Could you write the entries out again, exactly as they are?
[Opening Provided material section]
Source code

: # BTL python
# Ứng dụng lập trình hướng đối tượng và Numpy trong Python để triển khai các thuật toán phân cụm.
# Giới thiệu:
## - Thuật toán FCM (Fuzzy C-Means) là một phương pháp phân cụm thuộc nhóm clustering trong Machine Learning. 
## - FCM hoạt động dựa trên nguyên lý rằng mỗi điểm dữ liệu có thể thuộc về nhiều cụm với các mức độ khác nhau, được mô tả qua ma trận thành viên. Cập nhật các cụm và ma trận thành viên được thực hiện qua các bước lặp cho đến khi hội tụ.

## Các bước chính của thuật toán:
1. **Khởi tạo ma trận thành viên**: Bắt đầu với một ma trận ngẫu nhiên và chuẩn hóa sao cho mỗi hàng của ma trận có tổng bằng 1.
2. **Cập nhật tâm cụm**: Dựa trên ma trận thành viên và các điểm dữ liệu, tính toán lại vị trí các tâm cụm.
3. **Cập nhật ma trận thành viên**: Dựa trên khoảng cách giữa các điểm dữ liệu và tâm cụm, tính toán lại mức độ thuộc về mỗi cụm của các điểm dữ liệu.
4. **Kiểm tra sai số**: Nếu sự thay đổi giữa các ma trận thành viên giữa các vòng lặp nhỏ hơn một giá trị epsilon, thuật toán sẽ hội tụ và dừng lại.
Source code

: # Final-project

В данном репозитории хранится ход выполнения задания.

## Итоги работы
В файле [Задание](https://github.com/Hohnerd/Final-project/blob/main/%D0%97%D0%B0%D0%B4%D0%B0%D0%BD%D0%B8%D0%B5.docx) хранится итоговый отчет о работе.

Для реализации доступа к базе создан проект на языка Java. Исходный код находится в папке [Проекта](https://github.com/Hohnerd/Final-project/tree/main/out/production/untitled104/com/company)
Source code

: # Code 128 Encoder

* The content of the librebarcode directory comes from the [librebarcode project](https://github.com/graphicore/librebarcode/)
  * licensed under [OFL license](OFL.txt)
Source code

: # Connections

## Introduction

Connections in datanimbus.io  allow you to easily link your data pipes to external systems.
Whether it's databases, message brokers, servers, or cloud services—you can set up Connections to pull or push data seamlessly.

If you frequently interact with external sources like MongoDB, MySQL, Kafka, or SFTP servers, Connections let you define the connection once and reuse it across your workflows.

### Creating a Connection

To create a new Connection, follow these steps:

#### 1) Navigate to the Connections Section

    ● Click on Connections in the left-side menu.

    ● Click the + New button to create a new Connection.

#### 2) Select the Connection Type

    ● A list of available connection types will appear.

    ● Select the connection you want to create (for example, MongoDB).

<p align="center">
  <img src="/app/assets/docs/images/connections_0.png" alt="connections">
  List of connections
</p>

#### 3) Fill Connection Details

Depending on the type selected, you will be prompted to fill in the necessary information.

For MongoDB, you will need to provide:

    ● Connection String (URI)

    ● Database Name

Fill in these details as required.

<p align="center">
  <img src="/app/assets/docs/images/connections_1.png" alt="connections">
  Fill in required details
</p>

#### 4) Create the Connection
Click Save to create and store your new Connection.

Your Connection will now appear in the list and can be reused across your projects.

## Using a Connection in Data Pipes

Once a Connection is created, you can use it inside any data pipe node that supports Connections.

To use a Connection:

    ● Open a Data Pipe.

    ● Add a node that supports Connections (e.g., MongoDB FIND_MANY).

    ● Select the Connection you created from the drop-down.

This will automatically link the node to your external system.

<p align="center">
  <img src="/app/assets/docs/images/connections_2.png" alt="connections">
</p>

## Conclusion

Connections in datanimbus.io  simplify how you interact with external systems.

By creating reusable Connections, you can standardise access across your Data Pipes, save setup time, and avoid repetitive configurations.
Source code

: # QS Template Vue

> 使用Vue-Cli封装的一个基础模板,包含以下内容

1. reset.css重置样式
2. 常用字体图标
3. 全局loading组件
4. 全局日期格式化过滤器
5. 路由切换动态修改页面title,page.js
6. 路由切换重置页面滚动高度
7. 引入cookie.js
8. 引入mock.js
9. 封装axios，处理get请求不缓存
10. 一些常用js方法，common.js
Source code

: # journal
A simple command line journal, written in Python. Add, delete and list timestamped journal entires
[Closing Provided material section]
# Answer to the problem
Source code

: # BTL python
# Ứng dụng lập trình hướng đối tượng và Numpy trong Python để triển khai các thuật toán phân cụm.
# Giới thiệu:
## - Thuật toán FCM (Fuzzy C-Means) là một phương pháp phân cụm thuộc nhóm clustering trong Machine Learning. 
## - FCM hoạt động dựa trên nguyên lý rằng mỗi điểm dữ liệu có thể thuộc về nhiều cụm với các mức độ khác nhau, được mô tả qua ma trận thành viên. Cập nhật các cụm và ma trận thành viên được thực hiện qua các bước lặp cho đến khi hội tụ.

## Các bước chính của thuật toán:
1. **Khởi tạo ma trận thành viên**: Bắt đầu với một ma trận ngẫu nhiên và chuẩn hóa sao cho mỗi hàng của ma trận có tổng bằng 1.
2. **Cập nhật tâm cụm**: Dựa trên ma trận thành viên và các điểm dữ liệu, tính toán lại vị trí các tâm cụm.
3. **Cập nhật ma trận thành viên**: Dựa trên khoảng cách giữa các điểm dữ liệu và tâm cụm, tính toán lại mức độ thuộc về mỗi cụm của các điểm dữ liệu.
4. **Kiểm tra sai số**: Nếu sự thay đổi giữa các ma trận thành viên giữa các vòng lặp nhỏ hơn một giá trị epsilon, thuật toán sẽ hội tụ và dừng lại.
Source code

: # Final-project

В данном репозитории хранится ход выполнения задания.

## Итоги работы
В файле [Задание](https://github.com/Hohnerd/Final-project/blob/main/%D0%97%D0%B0%D0%B4%D0%B0%D0%BD%D0%B8%D0%B5.docx) хранится итоговый отчет о работе.

Для реализации доступа к базе создан проект на языка Java. Исходный код находится в папке [Проекта](https://github.com/Hohnerd/Final-project/tree/main/out/production/untitled104/com/company)
Source code

: # Code 128 Encoder

* The content of the librebarcode directory comes from the [librebarcode project](https://github.com/graphicore/librebarcode/)
  * licensed under [OFL license](OFL.txt)
Source code

: # Connections

## Introduction

Connections in datanimbus.io  allow you to easily link your data pipes to external systems.
Whether it's databases, message brokers, servers, or cloud services—you can set up Connections to pull or push data seamlessly.

If you frequently interact with external sources like MongoDB, MySQL, Kafka, or SFTP servers, Connections let you define the connection once and reuse it across your workflows.

### Creating a Connection

To create a new Connection, follow these steps:

#### 1) Navigate to the Connections Section

    ● Click on Connections in the left-side menu.

    ● Click the + New button to create a new Connection.

#### 2) Select the Connection Type

    ● A list of available connection types will appear.

    ● Select the connection you want to create (for example, MongoDB).

<p align="center">
  <img src="/app/assets/docs/images/connections_0.png" alt="connections">
  List of connections
</p>

#### 3) Fill Connection Details

Depending on the type selected, you will be prompted to fill in the necessary information.

For MongoDB, you will need to provide:

    ● Connection String (URI)

    ● Database Name

Fill in these details as required.

<p align="center">
  <img src="/app/assets/docs/images/connections_1.png" alt="connections">
  Fill in required details
</p>

#### 4) Create the Connection
Click Save to create and store your new Connection.

Your Connection will now appear in the list and can be reused across your projects.

## Using a Connection in Data Pipes

Once a Connection is created, you can use it inside any data pipe node that supports Connections.

To use a Connection:

    ● Open a Data Pipe.

    ● Add a node that supports Connections (e.g., MongoDB FIND_MANY).

    ● Select the Connection you created from the drop-down.

This will automatically link the node to your external system.

<p align="center">
  <img src="/app/assets/docs/images/connections_2.png" alt="connections">
</p>

## Conclusion

Connections in datanimbus.io  simplify how you interact with external systems.

By creating reusable Connections, you can standardise access across your Data Pipes, save setup time, and avoid repetitive configurations.
Source code

: # QS Template Vue

> 使用Vue-Cli封装的一个基础模板,包含以下内容

1. reset.css重置样式
2. 常用字体图标
3. 全局loading组件
4. 全局日期格式化过滤器
5. 路由切换动态修改页面title,page.js
6. 路由切换重置页面滚动高度
7. 引入cookie.js
8. 引入mock.js
9. 封装axios，处理get请求不缓存
10. 一些常用js方法，common.js
Source code

: # journal
A simple command line journal, written in Python. Add, delete and list timestamped journal entires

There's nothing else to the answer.